• _Problem to work on_:
Return each entry below word for word, leaving out any image.
+---+
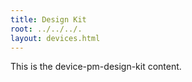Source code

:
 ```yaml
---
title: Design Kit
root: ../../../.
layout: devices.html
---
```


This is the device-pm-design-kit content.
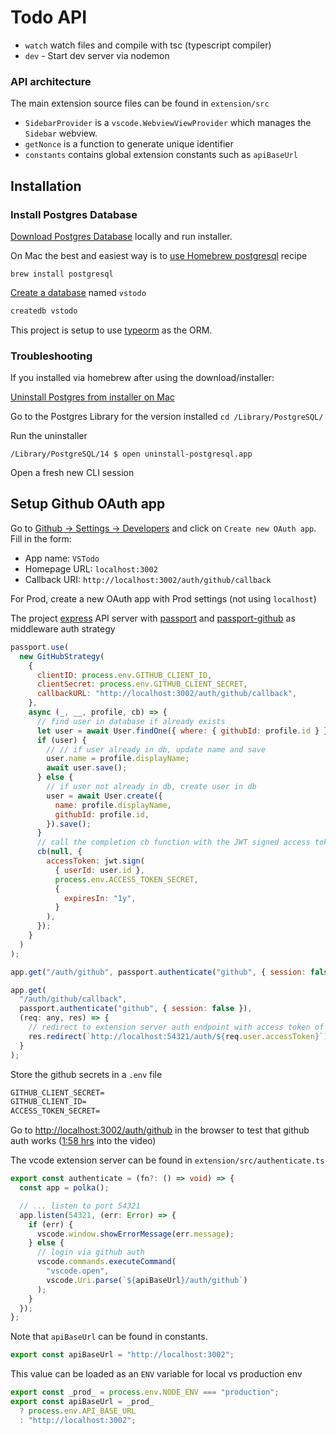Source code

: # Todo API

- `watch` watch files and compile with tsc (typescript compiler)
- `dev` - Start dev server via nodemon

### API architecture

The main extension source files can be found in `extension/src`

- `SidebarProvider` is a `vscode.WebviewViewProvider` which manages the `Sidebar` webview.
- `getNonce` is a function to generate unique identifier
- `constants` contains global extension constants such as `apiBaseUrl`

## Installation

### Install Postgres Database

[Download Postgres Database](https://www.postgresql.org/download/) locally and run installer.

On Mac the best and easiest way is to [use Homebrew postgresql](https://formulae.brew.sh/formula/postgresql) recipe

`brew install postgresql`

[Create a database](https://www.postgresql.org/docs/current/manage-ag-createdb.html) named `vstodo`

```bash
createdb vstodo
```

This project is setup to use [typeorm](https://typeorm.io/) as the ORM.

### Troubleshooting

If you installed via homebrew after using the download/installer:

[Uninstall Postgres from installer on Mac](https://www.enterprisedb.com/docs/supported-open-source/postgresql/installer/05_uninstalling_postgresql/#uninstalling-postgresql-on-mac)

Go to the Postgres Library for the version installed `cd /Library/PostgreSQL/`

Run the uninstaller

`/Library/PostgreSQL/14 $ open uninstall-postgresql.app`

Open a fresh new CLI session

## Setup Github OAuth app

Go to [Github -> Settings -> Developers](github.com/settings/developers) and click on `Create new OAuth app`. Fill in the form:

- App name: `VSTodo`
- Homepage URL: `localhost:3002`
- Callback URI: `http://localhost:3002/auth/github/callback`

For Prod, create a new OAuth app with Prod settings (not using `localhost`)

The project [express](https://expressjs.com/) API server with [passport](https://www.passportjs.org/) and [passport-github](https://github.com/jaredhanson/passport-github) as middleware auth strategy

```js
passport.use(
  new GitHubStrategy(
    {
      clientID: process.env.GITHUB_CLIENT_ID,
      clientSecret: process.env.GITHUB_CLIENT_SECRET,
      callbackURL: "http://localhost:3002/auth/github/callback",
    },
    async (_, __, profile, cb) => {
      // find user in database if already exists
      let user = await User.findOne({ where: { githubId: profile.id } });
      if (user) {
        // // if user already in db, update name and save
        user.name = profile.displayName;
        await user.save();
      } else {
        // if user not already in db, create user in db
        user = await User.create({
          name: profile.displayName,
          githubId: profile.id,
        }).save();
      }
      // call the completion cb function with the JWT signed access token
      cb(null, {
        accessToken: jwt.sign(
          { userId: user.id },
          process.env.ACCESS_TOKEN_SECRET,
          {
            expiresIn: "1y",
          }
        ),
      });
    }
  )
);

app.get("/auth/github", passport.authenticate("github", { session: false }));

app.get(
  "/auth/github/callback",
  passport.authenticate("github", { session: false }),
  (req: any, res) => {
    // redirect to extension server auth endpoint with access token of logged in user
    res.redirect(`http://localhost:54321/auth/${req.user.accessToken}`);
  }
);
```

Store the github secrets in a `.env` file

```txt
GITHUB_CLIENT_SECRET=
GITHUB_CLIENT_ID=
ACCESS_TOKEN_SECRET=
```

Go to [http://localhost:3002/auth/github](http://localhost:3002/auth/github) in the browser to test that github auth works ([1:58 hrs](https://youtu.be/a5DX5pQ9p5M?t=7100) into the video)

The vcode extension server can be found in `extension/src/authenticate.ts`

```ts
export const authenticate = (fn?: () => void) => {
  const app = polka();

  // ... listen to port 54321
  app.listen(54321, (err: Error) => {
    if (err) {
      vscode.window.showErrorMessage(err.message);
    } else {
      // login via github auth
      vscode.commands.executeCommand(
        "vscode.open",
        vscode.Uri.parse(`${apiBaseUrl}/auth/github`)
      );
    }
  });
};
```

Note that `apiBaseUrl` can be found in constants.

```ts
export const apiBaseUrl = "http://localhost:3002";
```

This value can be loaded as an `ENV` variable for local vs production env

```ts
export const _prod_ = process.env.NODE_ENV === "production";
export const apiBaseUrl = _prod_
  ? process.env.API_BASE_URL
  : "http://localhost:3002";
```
+---+
• _Task result_:
Source code

:
 ```yaml
---
title: Design Kit
root: ../../../.
layout: devices.html
---
```


This is the device-pm-design-kit content.
Source code

: # Todo API

- `watch` watch files and compile with tsc (typescript compiler)
- `dev` - Start dev server via nodemon

### API architecture

The main extension source files can be found in `extension/src`

- `SidebarProvider` is a `vscode.WebviewViewProvider` which manages the `Sidebar` webview.
- `getNonce` is a function to generate unique identifier
- `constants` contains global extension constants such as `apiBaseUrl`

## Installation

### Install Postgres Database

[Download Postgres Database](https://www.postgresql.org/download/) locally and run installer.

On Mac the best and easiest way is to [use Homebrew postgresql](https://formulae.brew.sh/formula/postgresql) recipe

`brew install postgresql`

[Create a database](https://www.postgresql.org/docs/current/manage-ag-createdb.html) named `vstodo`

```bash
createdb vstodo
```

This project is setup to use [typeorm](https://typeorm.io/) as the ORM.

### Troubleshooting

If you installed via homebrew after using the download/installer:

[Uninstall Postgres from installer on Mac](https://www.enterprisedb.com/docs/supported-open-source/postgresql/installer/05_uninstalling_postgresql/#uninstalling-postgresql-on-mac)

Go to the Postgres Library for the version installed `cd /Library/PostgreSQL/`

Run the uninstaller

`/Library/PostgreSQL/14 $ open uninstall-postgresql.app`

Open a fresh new CLI session

## Setup Github OAuth app

Go to [Github -> Settings -> Developers](github.com/settings/developers) and click on `Create new OAuth app`. Fill in the form:

- App name: `VSTodo`
- Homepage URL: `localhost:3002`
- Callback URI: `http://localhost:3002/auth/github/callback`

For Prod, create a new OAuth app with Prod settings (not using `localhost`)

The project [express](https://expressjs.com/) API server with [passport](https://www.passportjs.org/) and [passport-github](https://github.com/jaredhanson/passport-github) as middleware auth strategy

```js
passport.use(
  new GitHubStrategy(
    {
      clientID: process.env.GITHUB_CLIENT_ID,
      clientSecret: process.env.GITHUB_CLIENT_SECRET,
      callbackURL: "http://localhost:3002/auth/github/callback",
    },
    async (_, __, profile, cb) => {
      // find user in database if already exists
      let user = await User.findOne({ where: { githubId: profile.id } });
      if (user) {
        // // if user already in db, update name and save
        user.name = profile.displayName;
        await user.save();
      } else {
        // if user not already in db, create user in db
        user = await User.create({
          name: profile.displayName,
          githubId: profile.id,
        }).save();
      }
      // call the completion cb function with the JWT signed access token
      cb(null, {
        accessToken: jwt.sign(
          { userId: user.id },
          process.env.ACCESS_TOKEN_SECRET,
          {
            expiresIn: "1y",
          }
        ),
      });
    }
  )
);

app.get("/auth/github", passport.authenticate("github", { session: false }));

app.get(
  "/auth/github/callback",
  passport.authenticate("github", { session: false }),
  (req: any, res) => {
    // redirect to extension server auth endpoint with access token of logged in user
    res.redirect(`http://localhost:54321/auth/${req.user.accessToken}`);
  }
);
```

Store the github secrets in a `.env` file

```txt
GITHUB_CLIENT_SECRET=
GITHUB_CLIENT_ID=
ACCESS_TOKEN_SECRET=
```

Go to [http://localhost:3002/auth/github](http://localhost:3002/auth/github) in the browser to test that github auth works ([1:58 hrs](https://youtu.be/a5DX5pQ9p5M?t=7100) into the video)

The vcode extension server can be found in `extension/src/authenticate.ts`

```ts
export const authenticate = (fn?: () => void) => {
  const app = polka();

  // ... listen to port 54321
  app.listen(54321, (err: Error) => {
    if (err) {
      vscode.window.showErrorMessage(err.message);
    } else {
      // login via github auth
      vscode.commands.executeCommand(
        "vscode.open",
        vscode.Uri.parse(`${apiBaseUrl}/auth/github`)
      );
    }
  });
};
```

Note that `apiBaseUrl` can be found in constants.

```ts
export const apiBaseUrl = "http://localhost:3002";
```

This value can be loaded as an `ENV` variable for local vs production env

```ts
export const _prod_ = process.env.NODE_ENV === "production";
export const apiBaseUrl = _prod_
  ? process.env.API_BASE_URL
  : "http://localhost:3002";
```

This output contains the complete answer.